Billy is touring the third album in the Woody Guthrie/Mermaid Avenue set, available now as a box-set with documentary DVD. While most centres are getting a split concert (first half of Woody Guthrie numbers, second half of Billy doing Billy Bragg), Melbourne was lucky enough to get a two-night rendezvous (thanks in part to the Melbourne Festival), resulting in one night dedicated to Guthrie tunes and the second night of Billy’s originals.
I’d planned to just see the second night, but a last minute ticket bobbed up through a family member, so I was lucky enough to get to both, allowing the inevitable compare and contrast.
The Woody Guthrie night was at the Hamer Hall in the Melbourne Arts Centre, and a grand venue it is.
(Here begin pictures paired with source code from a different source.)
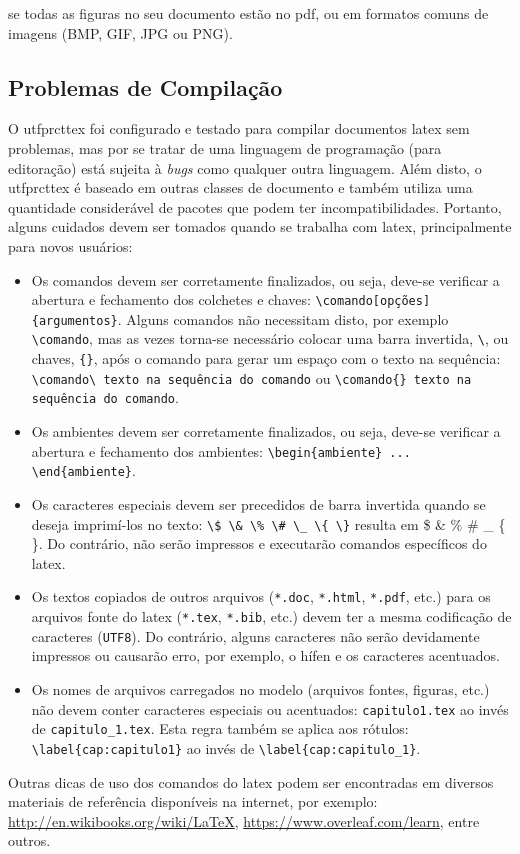 \noindent se todas as figuras no seu documento estão no \gls{pdf}, ou em formatos comuns de imagens (BMP, GIF, JPG ou PNG).

\subsection{Problemas de Compilação}\label{sec:problemas}

O \gls{utfprcttex} foi configurado e testado para compilar documentos \gls{latex} sem problemas, mas por se tratar de uma linguagem de programação (para editoração) está sujeita à \textit{bugs} como qualquer outra linguagem. Além disto, o \gls{utfprcttex} é baseado em outras classes de documento e também utiliza uma quantidade considerável de pacotes que podem ter incompatibilidades. Portanto, alguns cuidados devem ser tomados quando se trabalha com \gls{latex}, principalmente para novos usuários:

\begin{itemize}%
\item Os comandos devem ser corretamente finalizados, ou seja, deve-se verificar a abertura e fechamento dos colchetes e chaves: \verb|\comando[opções]{argumentos}|. Alguns comandos não necessitam disto, por exemplo \verb|\comando|, mas as vezes torna-se necessário colocar uma barra invertida, \verb|\|, ou chaves, \verb|{}|, após o comando para gerar um espaço com o texto na sequência: \verb|\comando\ texto na sequência do comando| ou \verb|\comando{} texto na sequência do comando|.
\item Os ambientes devem ser corretamente finalizados, ou seja, deve-se verificar a abertura e fechamento dos ambientes: \verb|\begin{ambiente} ... \end{ambiente}|.
\item Os caracteres especiais devem ser precedidos de barra invertida quando se deseja imprimí-los no texto: \verb|\$ \& \% \# \_ \{ \}| resulta em \$ \& \% \# \_ \{ \}. Do contrário, não serão impressos e executarão comandos específicos do \gls{latex}.
\item Os textos copiados de outros arquivos (\texttt{*.doc}, \texttt{*.html}, \texttt{*.pdf}, etc.) para os arquivos fonte do \gls{latex} (\texttt{*.tex}, \texttt{*.bib}, etc.) devem ter a mesma codificação de caracteres (\texttt{UTF8}). Do contrário, alguns caracteres não serão devidamente impressos ou causarão erro, por exemplo, o hífen e os caracteres acentuados.
\item Os nomes de arquivos carregados no modelo (arquivos fontes, figuras, etc.) não devem conter caracteres especiais ou acentuados: \verb|capitulo1.tex| ao invés de \verb|capitulo_1.tex|. Esta regra também se aplica aos rótulos: \verb|\label{cap:capitulo1}| ao invés de \verb|\label{cap:capitulo_1}|.
\end{itemize}

Outras dicas de uso dos comandos do \gls{latex} podem ser encontradas em diversos materiais de referência disponíveis na internet, por exemplo: \url{http://en.wikibooks.org/wiki/LaTeX}, \url{https://www.overleaf.com/learn}, entre outros.
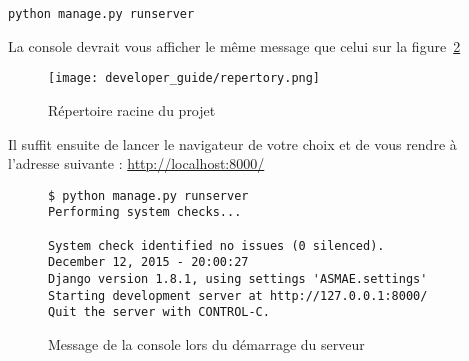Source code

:\verb#python manage.py runserver#
\bigskip

La console devrait vous afficher le même message que celui sur la
figure~\ref{fig:Message de la console lors du démarrage du serveur}

\begin{figure}[!ht]
    \centering
    \texttt{[image: developer\_guide/repertory.png]}
    \caption{Répertoire racine du projet}
    \label{fig:Répertoire racine du projet}
\end{figure}
\FloatBarrier

Il suffit ensuite de lancer le navigateur de votre choix et de vous rendre à
l’adresse suivante : \url{http://localhost:8000/}

\begin{figure}[!ht]
\begin{framed}
\begin{verbatim}
$ python manage.py runserver
Performing system checks...

System check identified no issues (0 silenced).
December 12, 2015 - 20:00:27
Django version 1.8.1, using settings 'ASMAE.settings'
Starting development server at http://127.0.0.1:8000/
Quit the server with CONTROL-C.
\end{verbatim}
\end{framed}
\caption{Message de la console lors du démarrage du serveur}
\label{fig:Message de la console lors du démarrage du serveur}
\end{figure}
\FloatBarrier
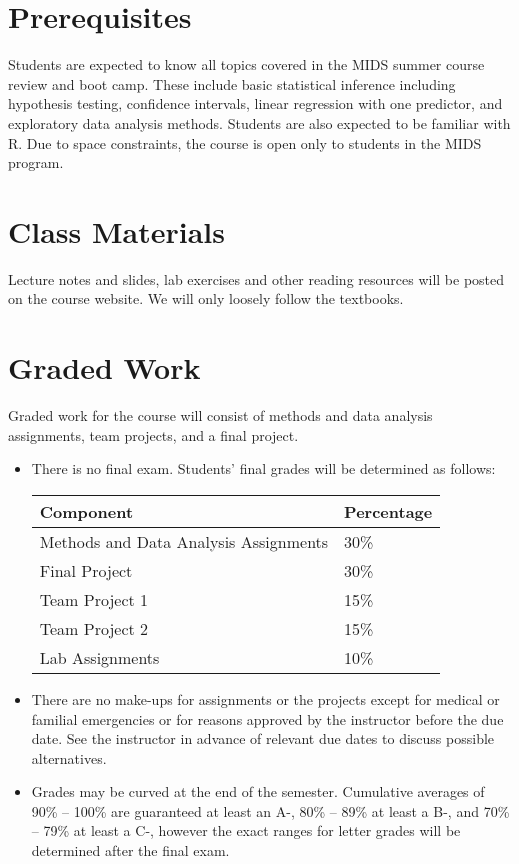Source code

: \documentclass[11pt, a4paper]{article}
\begin{document}
\section{Prerequisites}
Students are expected to know all topics covered in the MIDS summer course review and boot camp. These include basic statistical inference including hypothesis testing, confidence intervals, linear regression with one predictor, and exploratory data analysis methods. Students are also expected to be familiar with \textsf{R}. Due to space constraints, the course is open only to students in the MIDS program.


\section{Class Materials}
Lecture notes and slides, lab exercises and other reading resources will be posted on the course website. We will only loosely follow the textbooks.


\section{Graded Work} 
Graded work for the course will consist of methods and data analysis assignments, team projects, and a final project. 
\begin{itemize}[label= {\color{darkblue}{\ArrowBoldRightStrobe}}]
	\item There is no final exam. Students' final grades will be determined as follows:
	\begin{table}[h]
		\centering
		\begin{tabular}{ll}
			Component & Percentage \\ \hline
			Methods and Data Analysis Assignments & 30\% \\
			Final Project & 30\% \\ 
			Team Project 1 & 15\% \\
			Team Project 2 & 15\% \\
			Lab Assignments & 10\% \\ \hline 
		\end{tabular}
	\end{table}
	
	\item There are no make-ups for assignments or the projects except for medical or familial emergencies or for reasons approved by the instructor before the due date. See the instructor in advance of relevant due dates to discuss possible alternatives. 
	
	\item Grades may be curved at the end of the semester. Cumulative averages of 90\% -- 100\% are guaranteed at least an A-, 80\% -- 89\% at least a B-, and 70\% -- 79\% at least a C-, however the exact ranges for letter grades will be determined after the final exam. 
\end{itemize}
\end{document}

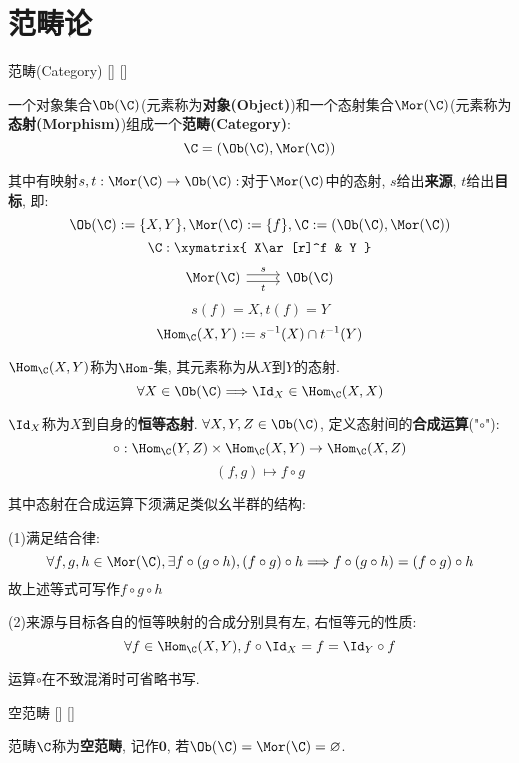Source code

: \documentclass[UTF8]{ctexart}
\begin{document}
\section{范畴论}

    \begin{dfn}
        []
        {范畴(Category)}
        []
        []
        
        一个对象集合$\Ob(\C)$(元素称为\textbf{对象(Object)})和一个态射集合$\Mor(\C)$(元素称为\textbf{态射(Morphism)})组成一个\textbf{范畴(Category)}: 
        \[\C=(\Ob(\C),\Mor(\C))\]

        其中有映射$s,t:\Mor(\C)\to\Ob(\C): $对于$\Mor(\C)$中的态射, $s$给出\textbf{来源}, $t$给出\textbf{目标}, 即: 
        \[\Ob(\C):=\{X,Y\}, \Mor(\C):=\{f\}, \C:=(\Ob(\C),\Mor(\C))\]
        \[\C: \xymatrix{
            X\ar[r]^f & Y
        }\]
        \[\begin{tikzcd}
            \Mor(\C) \arrow[r, "s", shift left] \arrow[r, "t"', shift right] & \Ob(\C)
        \end{tikzcd}\]
        \[s(f)=X, t(f)=Y\]
        \[\Hom_{\C}(X,Y):=s^{-1}(X)\cap t^{-1}(Y)\]
        
        $\Hom_{\C}(X,Y)$称为$\Hom$-集, 其元素称为从$X$到$Y$的态射. 
        \[\forall X\in \Ob(\C)\Longrightarrow\Id_X\in\Hom_{\C}(X,X)\]
        
        $\Id_X$称为$X$到自身的\textbf{恒等态射}. 
        $\forall X,Y,Z\in\Ob(\C)$, 定义态射间的\textbf{合成运算}("$\circ$"): 
        \[\circ: \Hom_{\C}(Y,Z)\times\Hom_{\C}(X,Y)\to\Hom_{\C}(X,Z)\]
        \[(f,g)\mapsto f\circ g\]
        
        其中态射在合成运算下须满足类似幺半群的结构: 
        
        (1)满足结合律: \[\forall f,g,h\in\Mor(\C), \exists f\circ(g\circ h), (f\circ g)\circ h\Longrightarrow f\circ(g\circ h)=(f\circ g)\circ h\]
        故上述等式可写作$f\circ g\circ h$

        (2)来源与目标各自的恒等映射的合成分别具有左, 右恒等元的性质: 
        \[\forall f\in\Hom_{\C}(X,Y), f\circ\Id_X=f=\Id_Y\circ f\]

        运算$\circ$在不致混淆时可省略书写. 
    \end{dfn}

    \begin{dfn}
        []
        {空范畴}
        []
        []


        范畴$\C$称为\textbf{空范畴}, 记作$\mathbf{0}$, 若$\Ob(\C)=\Mor(\C)=\varnothing$. 
    \end{dfn}
    
\end{document}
Curiously, to get to the ground floor you descend several levels which caused some confusion when I went to ask an attendant which way to Door 1 but ended up asking on which platform could I catch the 8.03 to Eltham.
Actually, that didn’t happen.
The beauty of the venue is that like so many playhouse-style venue constructions, you can be in Row V (as we were) and not feel like you’re too far from the action. ‘Intimate’ would be a little of a stretch, but we felt like we were there.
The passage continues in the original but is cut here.